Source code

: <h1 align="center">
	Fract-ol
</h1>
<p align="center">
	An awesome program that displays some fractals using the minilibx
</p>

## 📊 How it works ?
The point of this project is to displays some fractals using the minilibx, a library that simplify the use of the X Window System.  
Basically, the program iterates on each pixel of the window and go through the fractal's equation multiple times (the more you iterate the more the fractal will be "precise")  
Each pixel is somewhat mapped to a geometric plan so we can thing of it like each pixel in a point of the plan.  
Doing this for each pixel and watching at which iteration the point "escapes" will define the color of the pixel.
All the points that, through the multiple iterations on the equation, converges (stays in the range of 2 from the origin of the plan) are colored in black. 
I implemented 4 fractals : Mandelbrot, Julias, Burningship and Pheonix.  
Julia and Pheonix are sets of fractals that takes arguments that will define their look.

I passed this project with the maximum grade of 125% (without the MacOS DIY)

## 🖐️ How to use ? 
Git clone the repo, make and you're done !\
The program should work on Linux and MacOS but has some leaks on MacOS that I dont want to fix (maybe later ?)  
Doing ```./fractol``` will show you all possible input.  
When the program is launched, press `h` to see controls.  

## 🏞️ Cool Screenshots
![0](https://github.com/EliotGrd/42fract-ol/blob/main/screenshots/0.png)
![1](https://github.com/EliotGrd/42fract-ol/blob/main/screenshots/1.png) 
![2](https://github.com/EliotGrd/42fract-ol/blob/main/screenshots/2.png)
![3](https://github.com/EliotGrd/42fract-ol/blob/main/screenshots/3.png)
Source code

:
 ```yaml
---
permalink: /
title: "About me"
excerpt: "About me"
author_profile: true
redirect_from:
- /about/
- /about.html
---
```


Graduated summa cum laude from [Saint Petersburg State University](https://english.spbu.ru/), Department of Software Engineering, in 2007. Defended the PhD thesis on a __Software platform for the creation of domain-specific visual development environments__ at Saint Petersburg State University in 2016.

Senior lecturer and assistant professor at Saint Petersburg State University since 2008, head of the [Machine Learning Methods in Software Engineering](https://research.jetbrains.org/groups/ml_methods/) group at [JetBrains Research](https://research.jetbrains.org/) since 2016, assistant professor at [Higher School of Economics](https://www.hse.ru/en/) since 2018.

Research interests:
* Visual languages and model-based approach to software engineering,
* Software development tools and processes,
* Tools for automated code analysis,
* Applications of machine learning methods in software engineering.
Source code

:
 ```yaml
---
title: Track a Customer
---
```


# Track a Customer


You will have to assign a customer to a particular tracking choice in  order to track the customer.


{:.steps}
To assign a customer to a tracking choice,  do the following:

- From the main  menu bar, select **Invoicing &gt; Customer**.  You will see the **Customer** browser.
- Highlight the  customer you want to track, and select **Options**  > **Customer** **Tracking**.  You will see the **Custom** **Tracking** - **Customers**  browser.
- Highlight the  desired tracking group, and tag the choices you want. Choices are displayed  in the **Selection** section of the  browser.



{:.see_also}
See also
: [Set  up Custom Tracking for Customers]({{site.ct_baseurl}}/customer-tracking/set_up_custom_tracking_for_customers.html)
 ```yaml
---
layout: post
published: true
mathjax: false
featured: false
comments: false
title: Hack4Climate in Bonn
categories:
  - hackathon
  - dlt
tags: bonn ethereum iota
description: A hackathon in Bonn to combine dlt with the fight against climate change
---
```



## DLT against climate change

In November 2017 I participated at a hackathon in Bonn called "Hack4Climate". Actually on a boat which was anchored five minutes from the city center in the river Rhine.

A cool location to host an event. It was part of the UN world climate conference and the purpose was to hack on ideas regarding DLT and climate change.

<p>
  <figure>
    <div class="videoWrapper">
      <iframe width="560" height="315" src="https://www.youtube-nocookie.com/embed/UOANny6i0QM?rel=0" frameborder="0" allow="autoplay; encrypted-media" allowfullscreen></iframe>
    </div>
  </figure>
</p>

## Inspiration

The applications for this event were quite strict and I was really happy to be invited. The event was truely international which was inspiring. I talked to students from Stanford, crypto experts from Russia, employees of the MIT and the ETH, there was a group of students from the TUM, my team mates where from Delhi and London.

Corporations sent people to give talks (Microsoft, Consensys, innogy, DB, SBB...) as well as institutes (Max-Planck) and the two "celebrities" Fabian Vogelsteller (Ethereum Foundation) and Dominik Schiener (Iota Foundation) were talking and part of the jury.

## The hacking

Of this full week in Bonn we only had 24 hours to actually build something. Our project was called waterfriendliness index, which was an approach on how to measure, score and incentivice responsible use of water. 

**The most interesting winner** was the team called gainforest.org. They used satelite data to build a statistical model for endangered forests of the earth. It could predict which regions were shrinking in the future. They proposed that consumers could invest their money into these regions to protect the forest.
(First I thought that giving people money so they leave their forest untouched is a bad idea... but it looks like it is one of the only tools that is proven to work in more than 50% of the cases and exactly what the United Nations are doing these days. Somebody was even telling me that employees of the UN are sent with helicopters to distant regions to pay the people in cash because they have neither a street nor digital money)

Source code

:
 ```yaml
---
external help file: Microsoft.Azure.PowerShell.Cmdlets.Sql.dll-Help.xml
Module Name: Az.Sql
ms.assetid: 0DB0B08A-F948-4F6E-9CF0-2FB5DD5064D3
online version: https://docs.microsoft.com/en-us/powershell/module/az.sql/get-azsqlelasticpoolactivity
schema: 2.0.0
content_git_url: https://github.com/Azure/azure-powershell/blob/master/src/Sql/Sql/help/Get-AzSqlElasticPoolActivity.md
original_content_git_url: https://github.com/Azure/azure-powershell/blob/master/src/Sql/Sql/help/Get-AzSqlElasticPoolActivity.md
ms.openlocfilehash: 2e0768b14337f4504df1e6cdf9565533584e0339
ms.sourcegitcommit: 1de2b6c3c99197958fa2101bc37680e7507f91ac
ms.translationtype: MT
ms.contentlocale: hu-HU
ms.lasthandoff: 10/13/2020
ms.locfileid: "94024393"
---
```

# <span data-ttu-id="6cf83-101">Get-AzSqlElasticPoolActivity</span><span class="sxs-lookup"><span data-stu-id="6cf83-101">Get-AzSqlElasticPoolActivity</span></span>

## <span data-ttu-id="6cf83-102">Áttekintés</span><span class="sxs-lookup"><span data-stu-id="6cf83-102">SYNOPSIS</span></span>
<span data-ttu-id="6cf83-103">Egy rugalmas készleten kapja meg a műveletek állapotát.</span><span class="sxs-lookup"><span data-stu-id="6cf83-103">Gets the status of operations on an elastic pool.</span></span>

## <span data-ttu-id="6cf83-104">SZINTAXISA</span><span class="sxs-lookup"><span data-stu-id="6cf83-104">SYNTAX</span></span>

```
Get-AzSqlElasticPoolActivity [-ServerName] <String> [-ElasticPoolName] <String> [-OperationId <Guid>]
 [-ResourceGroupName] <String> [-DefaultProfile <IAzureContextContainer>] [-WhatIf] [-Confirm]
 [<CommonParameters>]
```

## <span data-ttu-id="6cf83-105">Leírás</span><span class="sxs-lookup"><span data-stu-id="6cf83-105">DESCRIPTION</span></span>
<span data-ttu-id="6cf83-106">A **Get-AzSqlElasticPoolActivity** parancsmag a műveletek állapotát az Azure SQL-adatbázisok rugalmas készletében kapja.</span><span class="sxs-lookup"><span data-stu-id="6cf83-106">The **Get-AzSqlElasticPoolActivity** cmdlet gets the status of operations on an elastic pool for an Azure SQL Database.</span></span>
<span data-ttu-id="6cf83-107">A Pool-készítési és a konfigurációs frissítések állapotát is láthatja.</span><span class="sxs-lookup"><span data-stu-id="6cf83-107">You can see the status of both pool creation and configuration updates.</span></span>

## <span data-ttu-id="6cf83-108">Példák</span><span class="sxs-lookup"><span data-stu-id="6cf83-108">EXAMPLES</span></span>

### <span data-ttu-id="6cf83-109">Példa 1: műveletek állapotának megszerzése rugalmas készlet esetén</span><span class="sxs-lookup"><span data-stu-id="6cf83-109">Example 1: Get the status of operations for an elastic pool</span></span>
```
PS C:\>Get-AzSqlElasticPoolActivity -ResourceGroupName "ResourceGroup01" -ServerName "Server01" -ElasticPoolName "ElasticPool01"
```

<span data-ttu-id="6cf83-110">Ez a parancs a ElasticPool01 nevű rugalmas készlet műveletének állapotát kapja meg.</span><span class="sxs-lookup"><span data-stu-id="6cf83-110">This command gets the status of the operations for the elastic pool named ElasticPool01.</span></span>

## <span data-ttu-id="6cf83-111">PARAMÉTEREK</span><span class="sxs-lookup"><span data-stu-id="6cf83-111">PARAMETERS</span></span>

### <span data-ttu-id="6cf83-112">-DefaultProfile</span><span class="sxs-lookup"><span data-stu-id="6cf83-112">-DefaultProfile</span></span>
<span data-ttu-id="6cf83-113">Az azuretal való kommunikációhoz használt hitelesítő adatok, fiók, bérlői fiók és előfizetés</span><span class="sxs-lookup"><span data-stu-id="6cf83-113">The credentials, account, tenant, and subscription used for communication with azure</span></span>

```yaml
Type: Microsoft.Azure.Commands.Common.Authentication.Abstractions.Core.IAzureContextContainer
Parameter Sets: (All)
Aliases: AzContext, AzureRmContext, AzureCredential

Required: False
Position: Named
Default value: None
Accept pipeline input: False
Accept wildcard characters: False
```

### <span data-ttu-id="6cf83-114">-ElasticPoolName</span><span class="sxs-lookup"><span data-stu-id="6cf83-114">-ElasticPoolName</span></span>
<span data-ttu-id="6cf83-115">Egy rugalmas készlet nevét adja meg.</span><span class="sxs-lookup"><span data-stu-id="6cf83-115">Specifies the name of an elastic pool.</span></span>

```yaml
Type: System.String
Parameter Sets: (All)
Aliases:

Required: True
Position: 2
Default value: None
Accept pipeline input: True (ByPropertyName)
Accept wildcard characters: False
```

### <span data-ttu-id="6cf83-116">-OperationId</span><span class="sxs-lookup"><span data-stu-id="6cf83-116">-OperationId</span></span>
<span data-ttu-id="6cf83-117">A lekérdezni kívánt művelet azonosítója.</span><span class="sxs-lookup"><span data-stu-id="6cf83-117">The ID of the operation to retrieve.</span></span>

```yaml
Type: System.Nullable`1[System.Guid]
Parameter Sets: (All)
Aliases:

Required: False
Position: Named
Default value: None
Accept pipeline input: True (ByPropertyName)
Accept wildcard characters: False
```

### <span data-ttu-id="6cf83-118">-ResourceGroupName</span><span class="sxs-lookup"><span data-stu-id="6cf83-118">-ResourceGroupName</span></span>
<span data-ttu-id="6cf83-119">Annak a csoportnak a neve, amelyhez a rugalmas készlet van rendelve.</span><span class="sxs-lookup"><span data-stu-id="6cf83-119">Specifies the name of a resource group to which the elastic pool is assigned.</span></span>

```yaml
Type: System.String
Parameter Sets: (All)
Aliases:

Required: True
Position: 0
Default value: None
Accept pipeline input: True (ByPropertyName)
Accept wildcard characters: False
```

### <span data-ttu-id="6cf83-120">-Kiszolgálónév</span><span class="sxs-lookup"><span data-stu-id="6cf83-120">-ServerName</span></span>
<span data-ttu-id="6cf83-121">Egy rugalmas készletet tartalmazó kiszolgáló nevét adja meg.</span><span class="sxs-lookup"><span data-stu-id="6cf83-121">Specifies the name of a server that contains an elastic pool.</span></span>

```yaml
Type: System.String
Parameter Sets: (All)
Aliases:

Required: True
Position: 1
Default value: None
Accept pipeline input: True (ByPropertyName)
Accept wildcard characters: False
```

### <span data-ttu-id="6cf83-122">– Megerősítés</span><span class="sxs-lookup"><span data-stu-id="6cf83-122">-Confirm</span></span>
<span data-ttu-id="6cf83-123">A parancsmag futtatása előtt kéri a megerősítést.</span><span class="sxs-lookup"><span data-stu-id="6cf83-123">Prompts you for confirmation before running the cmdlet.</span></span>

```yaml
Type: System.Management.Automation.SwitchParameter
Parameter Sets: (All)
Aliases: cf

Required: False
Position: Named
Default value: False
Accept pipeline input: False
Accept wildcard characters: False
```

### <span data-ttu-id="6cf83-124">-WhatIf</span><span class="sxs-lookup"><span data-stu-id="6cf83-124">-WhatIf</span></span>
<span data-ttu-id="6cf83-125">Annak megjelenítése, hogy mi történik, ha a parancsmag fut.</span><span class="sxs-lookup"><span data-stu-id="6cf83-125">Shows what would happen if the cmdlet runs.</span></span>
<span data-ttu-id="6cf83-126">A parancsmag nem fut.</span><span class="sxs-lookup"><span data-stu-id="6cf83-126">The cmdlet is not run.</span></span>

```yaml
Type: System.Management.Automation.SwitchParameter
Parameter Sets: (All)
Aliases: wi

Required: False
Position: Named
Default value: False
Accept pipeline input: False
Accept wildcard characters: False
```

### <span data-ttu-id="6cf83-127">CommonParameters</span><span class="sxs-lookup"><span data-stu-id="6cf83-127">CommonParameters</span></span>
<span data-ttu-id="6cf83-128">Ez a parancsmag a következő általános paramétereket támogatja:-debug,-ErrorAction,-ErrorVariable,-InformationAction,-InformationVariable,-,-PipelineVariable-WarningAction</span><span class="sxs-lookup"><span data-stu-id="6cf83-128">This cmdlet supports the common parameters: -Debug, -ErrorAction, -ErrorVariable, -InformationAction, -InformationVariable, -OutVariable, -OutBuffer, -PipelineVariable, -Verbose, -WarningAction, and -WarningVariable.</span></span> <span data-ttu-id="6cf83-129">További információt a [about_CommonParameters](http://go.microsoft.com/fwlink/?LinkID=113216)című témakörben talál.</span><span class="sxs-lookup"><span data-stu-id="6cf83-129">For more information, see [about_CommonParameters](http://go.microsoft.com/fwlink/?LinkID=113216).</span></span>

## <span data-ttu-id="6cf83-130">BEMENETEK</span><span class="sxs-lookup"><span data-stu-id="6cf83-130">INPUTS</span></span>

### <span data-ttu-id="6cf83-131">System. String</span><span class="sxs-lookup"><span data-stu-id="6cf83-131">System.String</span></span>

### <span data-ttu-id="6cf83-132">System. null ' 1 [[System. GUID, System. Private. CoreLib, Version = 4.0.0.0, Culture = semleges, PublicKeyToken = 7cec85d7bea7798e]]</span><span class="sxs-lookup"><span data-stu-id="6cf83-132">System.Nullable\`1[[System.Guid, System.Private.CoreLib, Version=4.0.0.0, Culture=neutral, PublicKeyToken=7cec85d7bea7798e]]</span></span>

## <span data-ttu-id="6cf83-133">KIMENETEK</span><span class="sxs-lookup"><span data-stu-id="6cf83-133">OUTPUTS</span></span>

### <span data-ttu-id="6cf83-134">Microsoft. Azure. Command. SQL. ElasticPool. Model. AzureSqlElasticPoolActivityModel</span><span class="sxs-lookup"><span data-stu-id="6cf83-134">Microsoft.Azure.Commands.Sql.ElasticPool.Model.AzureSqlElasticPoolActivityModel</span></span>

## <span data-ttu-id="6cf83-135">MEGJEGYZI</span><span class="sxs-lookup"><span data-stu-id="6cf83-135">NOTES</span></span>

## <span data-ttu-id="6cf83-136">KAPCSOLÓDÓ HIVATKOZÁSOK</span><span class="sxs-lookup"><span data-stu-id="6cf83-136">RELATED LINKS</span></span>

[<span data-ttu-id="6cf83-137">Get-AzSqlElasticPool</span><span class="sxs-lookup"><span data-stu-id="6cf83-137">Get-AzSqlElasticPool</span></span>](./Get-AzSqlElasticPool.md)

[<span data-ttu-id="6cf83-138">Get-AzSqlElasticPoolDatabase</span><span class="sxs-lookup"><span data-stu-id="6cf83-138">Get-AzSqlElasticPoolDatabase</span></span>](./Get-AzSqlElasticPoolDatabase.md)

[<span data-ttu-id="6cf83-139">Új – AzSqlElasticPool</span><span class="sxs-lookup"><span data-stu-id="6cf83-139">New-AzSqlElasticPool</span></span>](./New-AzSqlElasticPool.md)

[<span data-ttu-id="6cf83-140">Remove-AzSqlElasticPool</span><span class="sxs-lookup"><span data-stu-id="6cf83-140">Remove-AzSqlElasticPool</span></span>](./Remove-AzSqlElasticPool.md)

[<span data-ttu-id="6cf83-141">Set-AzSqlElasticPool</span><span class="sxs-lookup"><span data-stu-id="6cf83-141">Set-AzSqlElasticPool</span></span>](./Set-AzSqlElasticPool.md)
* * * * *
◆ **WHAT YOU HAVE TO DO**:
Copy all lines of the preceding data that hold the word "against".

◆ **TASK RESULT**:
description: A hackathon in Bonn to combine dlt with the fight against climate change
## DLT against climate change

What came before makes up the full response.